Coupling Facility Structure CPU – An Interesting Test

(Originally posted 2008-06-16.)

I’m not sure if anyone’s done this before. Certainly I’ve not seen any results…

We’re beginning to write up some tests the “A Team” (Alain and Pierre) ran before their return to France. Which provides me with some test data. Fortunately I had a stab at mapping the new fields this data contains. One in particular is Stucture CPU (R744SETM)…

So, I got to plotting CPU per request against request rate (as well as elapsed time against request rate). I did this for two structures:

  • LOCK1 – which has between 750 and 925 requests a second – based on 1 minute RMF intervals.
  • ISGLOCK – which has between 5 and 65 requests a second.

The high request rate LOCK1 case is less interesting for the purposes of this discussion.

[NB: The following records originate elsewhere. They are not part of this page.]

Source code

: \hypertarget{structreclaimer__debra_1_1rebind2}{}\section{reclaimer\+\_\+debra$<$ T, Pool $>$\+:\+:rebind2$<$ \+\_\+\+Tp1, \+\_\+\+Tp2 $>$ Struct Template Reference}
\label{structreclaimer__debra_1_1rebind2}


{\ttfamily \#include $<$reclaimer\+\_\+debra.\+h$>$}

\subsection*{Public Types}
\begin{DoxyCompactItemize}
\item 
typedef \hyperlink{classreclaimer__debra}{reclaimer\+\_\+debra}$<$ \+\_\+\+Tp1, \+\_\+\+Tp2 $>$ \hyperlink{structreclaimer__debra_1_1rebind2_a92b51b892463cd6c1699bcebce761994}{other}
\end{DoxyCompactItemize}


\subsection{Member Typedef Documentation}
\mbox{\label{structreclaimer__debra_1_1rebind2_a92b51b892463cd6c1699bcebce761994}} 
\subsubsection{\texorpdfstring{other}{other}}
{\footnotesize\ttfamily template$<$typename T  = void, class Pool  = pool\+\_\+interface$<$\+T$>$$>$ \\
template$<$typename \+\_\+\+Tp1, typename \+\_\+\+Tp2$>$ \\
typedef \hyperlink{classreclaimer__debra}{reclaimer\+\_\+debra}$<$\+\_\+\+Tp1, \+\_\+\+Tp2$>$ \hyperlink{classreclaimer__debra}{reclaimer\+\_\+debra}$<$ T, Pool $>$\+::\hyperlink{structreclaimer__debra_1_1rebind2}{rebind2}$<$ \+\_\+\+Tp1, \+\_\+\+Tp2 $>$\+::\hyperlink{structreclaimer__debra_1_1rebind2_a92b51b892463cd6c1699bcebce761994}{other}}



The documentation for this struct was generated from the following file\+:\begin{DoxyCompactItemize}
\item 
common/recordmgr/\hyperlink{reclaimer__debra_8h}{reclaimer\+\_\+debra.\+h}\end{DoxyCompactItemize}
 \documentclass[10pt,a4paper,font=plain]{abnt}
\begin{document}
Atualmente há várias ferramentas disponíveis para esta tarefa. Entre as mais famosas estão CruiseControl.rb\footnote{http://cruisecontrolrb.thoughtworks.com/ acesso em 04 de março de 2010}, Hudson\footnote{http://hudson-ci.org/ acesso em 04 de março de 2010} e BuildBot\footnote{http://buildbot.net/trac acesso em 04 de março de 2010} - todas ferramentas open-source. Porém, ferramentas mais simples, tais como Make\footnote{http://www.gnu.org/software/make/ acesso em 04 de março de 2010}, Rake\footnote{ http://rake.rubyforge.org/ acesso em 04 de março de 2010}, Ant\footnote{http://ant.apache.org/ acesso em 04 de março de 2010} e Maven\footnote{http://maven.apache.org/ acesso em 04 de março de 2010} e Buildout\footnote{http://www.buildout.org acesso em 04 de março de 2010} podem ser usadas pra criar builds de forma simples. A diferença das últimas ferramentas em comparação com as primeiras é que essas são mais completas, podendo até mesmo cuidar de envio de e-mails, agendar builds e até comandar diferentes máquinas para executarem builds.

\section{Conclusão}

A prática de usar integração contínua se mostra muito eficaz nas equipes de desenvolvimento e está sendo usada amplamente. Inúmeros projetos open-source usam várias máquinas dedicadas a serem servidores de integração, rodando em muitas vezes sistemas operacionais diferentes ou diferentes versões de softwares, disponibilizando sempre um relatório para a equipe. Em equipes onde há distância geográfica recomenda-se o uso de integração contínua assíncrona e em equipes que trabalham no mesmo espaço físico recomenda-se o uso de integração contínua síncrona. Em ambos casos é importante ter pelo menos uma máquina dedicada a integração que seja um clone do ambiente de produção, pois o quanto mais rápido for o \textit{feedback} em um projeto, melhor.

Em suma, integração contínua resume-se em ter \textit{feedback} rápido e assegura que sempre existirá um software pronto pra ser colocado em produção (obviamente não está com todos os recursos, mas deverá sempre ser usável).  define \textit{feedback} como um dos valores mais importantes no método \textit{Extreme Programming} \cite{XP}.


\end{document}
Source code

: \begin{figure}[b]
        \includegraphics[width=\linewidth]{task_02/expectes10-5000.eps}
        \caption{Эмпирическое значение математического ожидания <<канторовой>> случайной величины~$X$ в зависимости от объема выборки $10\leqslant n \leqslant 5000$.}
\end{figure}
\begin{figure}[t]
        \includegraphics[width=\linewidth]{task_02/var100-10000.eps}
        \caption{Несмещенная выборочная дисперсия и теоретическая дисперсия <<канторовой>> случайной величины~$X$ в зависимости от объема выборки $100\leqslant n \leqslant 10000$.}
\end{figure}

The chart below is for ISGLOCK. I think it’s revealing.

The red line is the CPU time per request. Most importantly it goes down with the number of requests. That strongly suggests to me that there’s a “zero request rate” cost, which gets amortised over more requests as the rate increases. Now, some of this could just be Coupling Facility internal processes. Or it could be a cache effectiveness thing. And in any case maybe it’s RMF with its 1-minute intervals that’s driving the CPU consumption.

The blue line is the service time per request – which actually drops as the rate increases. This might be a “practice effect” or else some instrumentation effect. At any rate it drops rather less dramatically than the CPU time per request.

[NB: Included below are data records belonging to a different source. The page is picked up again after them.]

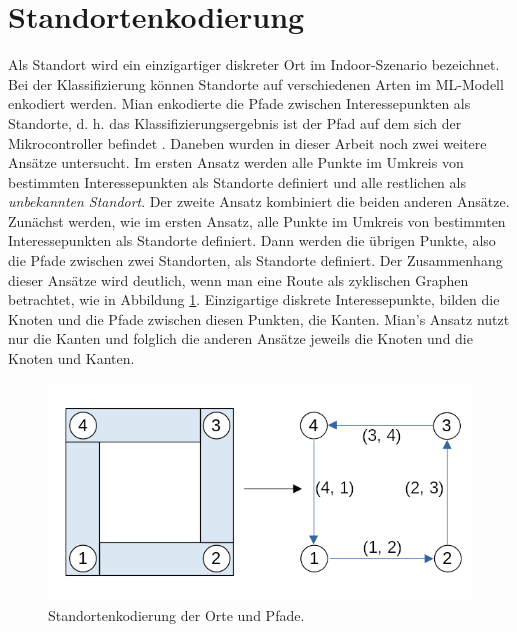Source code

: \section{Standortenkodierung}
\label{sec:model_location_encoding}
Als Standort wird ein einzigartiger diskreter Ort im Indoor-Szenario bezeichnet.
Bei der Klassifizierung können Standorte auf verschiedenen Arten im ML-Modell enkodiert werden.
Mian enkodierte die Pfade zwischen Interessepunkten als Standorte,
d. h. das Klassifizierungsergebnis ist der Pfad auf dem sich der Mikrocontroller befindet \cite{naveedThesis}.
\newline
\newline
Daneben wurden in dieser Arbeit noch zwei weitere Ansätze untersucht.
Im ersten Ansatz werden alle Punkte im Umkreis von bestimmten Interessepunkten als Standorte definiert und alle restlichen als \textit{unbekannten Standort}.
Der zweite Ansatz kombiniert die beiden anderen Ansätze.
Zunächst werden, wie im ersten Ansatz, alle Punkte im Umkreis von bestimmten Interessepunkten als Standorte definiert.
Dann werden die übrigen Punkte, also die Pfade zwischen zwei Standorten, als Standorte definiert.
\newline
\newline
Der Zusammenhang dieser Ansätze wird deutlich, wenn man eine Route als zyklischen Graphen betrachtet, wie in Abbildung \ref{fig:location_encoding}.
Einzigartige diskrete Interessepunkte, bilden die Knoten und die Pfade zwischen diesen Punkten, die Kanten.
Mian's Ansatz nutzt nur die Kanten und folglich die anderen Ansätze jeweils die Knoten und die Knoten und Kanten.
\begin{figure}[h!]
    \centering
    \includegraphics[width=\linewidth]{images/location_encoding.png}
    \caption{Standortenkodierung der Orte und Pfade.}
    \label{fig:location_encoding}
\end{figure}
\newline
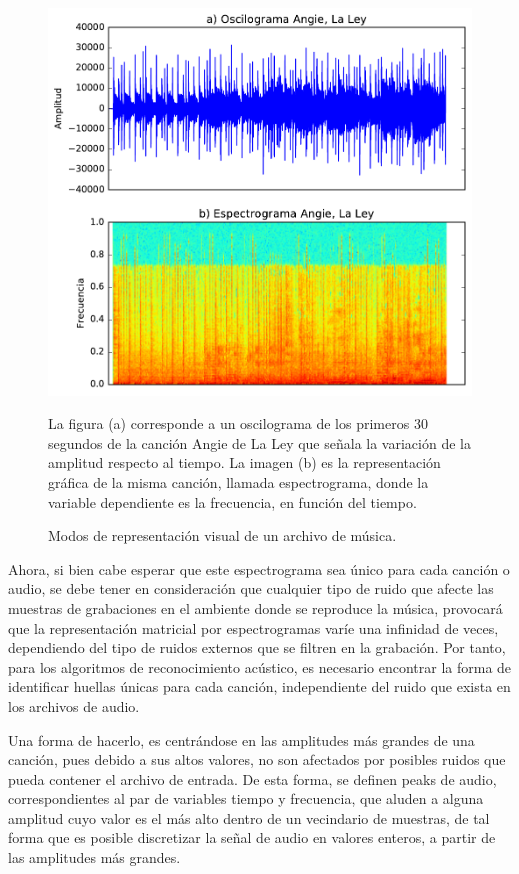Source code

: \begin{figure}[h!]
    \centering
    \includegraphics[scale=0.7]{graficos/Angie30Sec.pdf}
    \caption{Modos de representación visual de un archivo de música.}{La figura (a) corresponde a un oscilograma de los primeros 30 segundos de la canción Angie de La Ley que señala la variación de la amplitud respecto al tiempo. La imagen (b) es la representación gráfica de la misma canción, llamada espectrograma, donde la variable dependiente es la frecuencia, en función del tiempo.}
    \label{fig:Angie30Sec}
\end{figure}

Ahora, si bien cabe esperar que este espectrograma sea único para cada canción o audio, se debe tener en consideración que cualquier tipo de ruido que afecte las muestras de grabaciones en el ambiente donde se reproduce la música, provocará que la representación matricial por espectrogramas varíe una infinidad de veces, dependiendo del tipo de ruidos externos que se filtren en la grabación. Por tanto, para los algoritmos de reconocimiento acústico, es necesario encontrar la forma de identificar huellas únicas para cada canción, independiente del ruido que exista en los archivos de audio.

Una forma de hacerlo, es centrándose en las amplitudes más grandes de una canción, pues debido a sus altos valores, no son afectados por posibles ruidos que pueda contener el archivo de entrada. De esta forma, se definen peaks de audio, correspondientes al par de variables tiempo y frecuencia, que aluden a alguna amplitud cuyo valor es el más alto dentro de un vecindario de muestras, de tal forma que es posible discretizar la señal de audio en valores enteros, a partir de las amplitudes más grandes.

What’s also interesting is that the CPU time and the service time converge somewhat. You’d expect the service time to be more than the CPU time – for a request. But, as you can see from this blog entry that isn’t always the case.

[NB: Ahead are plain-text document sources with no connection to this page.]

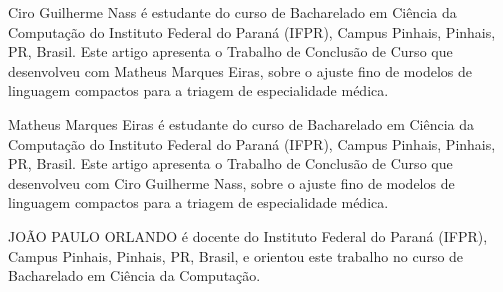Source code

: \documentclass{ieeeaccess}
\begin{document}
\begin{IEEEbiographynophoto}{Ciro Guilherme Nass} \'e estudante do curso de Bacharelado em Ci\^encia da Computa\c{c}\~ao do Instituto Federal do Paran\'a (IFPR), Campus Pinhais, Pinhais, PR, Brasil. Este artigo apresenta o Trabalho de Conclus\~ao de Curso que desenvolveu com Matheus Marques Eiras, sobre o ajuste fino de modelos de linguagem compactos para a triagem de especialidade m\'edica.
\end{IEEEbiographynophoto}

\begin{IEEEbiographynophoto}{Matheus Marques Eiras} \'e estudante do curso de Bacharelado em Ci\^encia da Computa\c{c}\~ao do Instituto Federal do Paran\'a (IFPR), Campus Pinhais, Pinhais, PR, Brasil. Este artigo apresenta o Trabalho de Conclus\~ao de Curso que desenvolveu com Ciro Guilherme Nass, sobre o ajuste fino de modelos de linguagem compactos para a triagem de especialidade m\'edica.
\end{IEEEbiographynophoto}

\begin{IEEEbiographynophoto}{JO\~AO PAULO ORLANDO} \'e docente do Instituto Federal do Paran\'a (IFPR), Campus Pinhais, Pinhais, PR, Brasil, e orientou este trabalho no curso de Bacharelado em Ci\^encia da Computa\c{c}\~ao.
\end{IEEEbiographynophoto}

\EOD
\end{document}
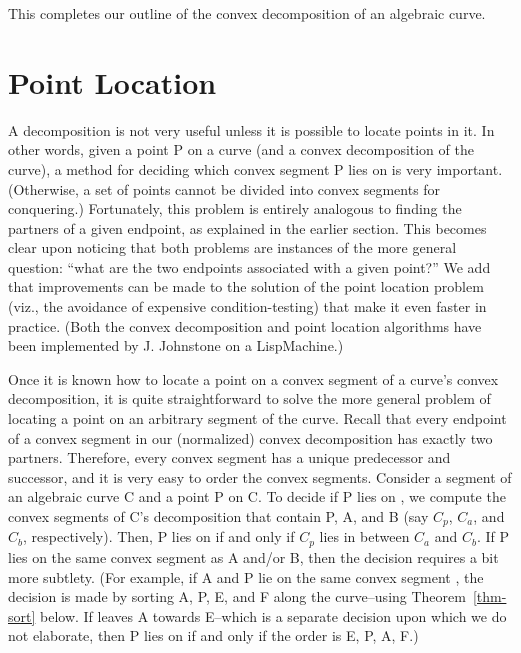 This completes our outline of the convex decomposition of an
algebraic curve.

\section{Point Location}
%
A decomposition is not very useful unless it is possible to locate points
in it. 
In other words, given a point P on a curve (and a convex decomposition of 
the curve), a method for deciding which convex segment P 
lies on is very important.
(Otherwise, a set of points cannot be divided into convex segments
for conquering.)
Fortunately, this problem 
is entirely analogous to finding the partners of a given endpoint, as explained
in the earlier section.
This becomes clear upon noticing that both problems are instances of 
the more general question:
``what are the two endpoints associated with a given point?''
We add that improvements can be made to the solution of the 
point location problem 
(viz., the avoidance of expensive condition-testing)
that make it even faster in practice.
(Both the convex decomposition and point location algorithms have
been implemented by J. Johnstone on a LispMachine.)

Once it is known how to locate a point on a convex segment of a curve's
convex decomposition, it is quite straightforward to solve the more
general problem of locating a point on an arbitrary segment of the curve.
Recall that every endpoint of a convex segment in our (normalized) convex
decomposition has exactly two partners.
Therefore, every convex segment has a unique predecessor and successor,
and it is very easy to order the convex segments.
Consider a segment  of an algebraic curve C and a point P on C.
To decide if P lies on , we compute the convex segments
of C's decomposition that contain P, A, and B (say $C_{p}$, $C_{a}$, and
$C_{b}$, respectively).
Then, P lies on  if and only if $C_{p}$ lies in between $C_{a}$ and
$C_{b}$.
If P lies on the same convex segment as A and/or B, then the decision
requires a bit more subtlety.
(For example, if A and P lie on the same convex segment ,
the decision is made by sorting A, P, E, and F along the curve--using 
Theorem~\ref{thm-sort} below.
If  leaves A towards E--which is a separate 
decision upon which we do not elaborate, then P lies on  
if and only if the order is E, P, A, F.)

So, the net result of this test is that there’s CPU to amortise over the requests and at lowish rates this can be enough to make it longer than the service time.

For ISGLOCK – locking with no record data payload – it’s pretty much all CPU time, so long as nothing else gets in the way. (Such as path / subchannel delays or extreme CPU queuing in the coupling facility. Or, more to the point, link latency.)

For LOCK1, the request rate was much too high to see the amortisation in action and CPU was always about 4μs vs service time of around 10μs per request. LOCK1 does have record data to manipulate.

There’s one other consideration, though: LOCK1 was in a coupling facility with a mixture of ISC and ICB links. ISGLOCK was in a coupling facility accessed using IC links. That probably accounts for some of the 10μs. for LOCK1 vs 3.5μs for ISGLOCK. In fact, the CPU time per request for LOCK1 was about 4μs out of the 10μs. Which suggests quite a bit of link latency.)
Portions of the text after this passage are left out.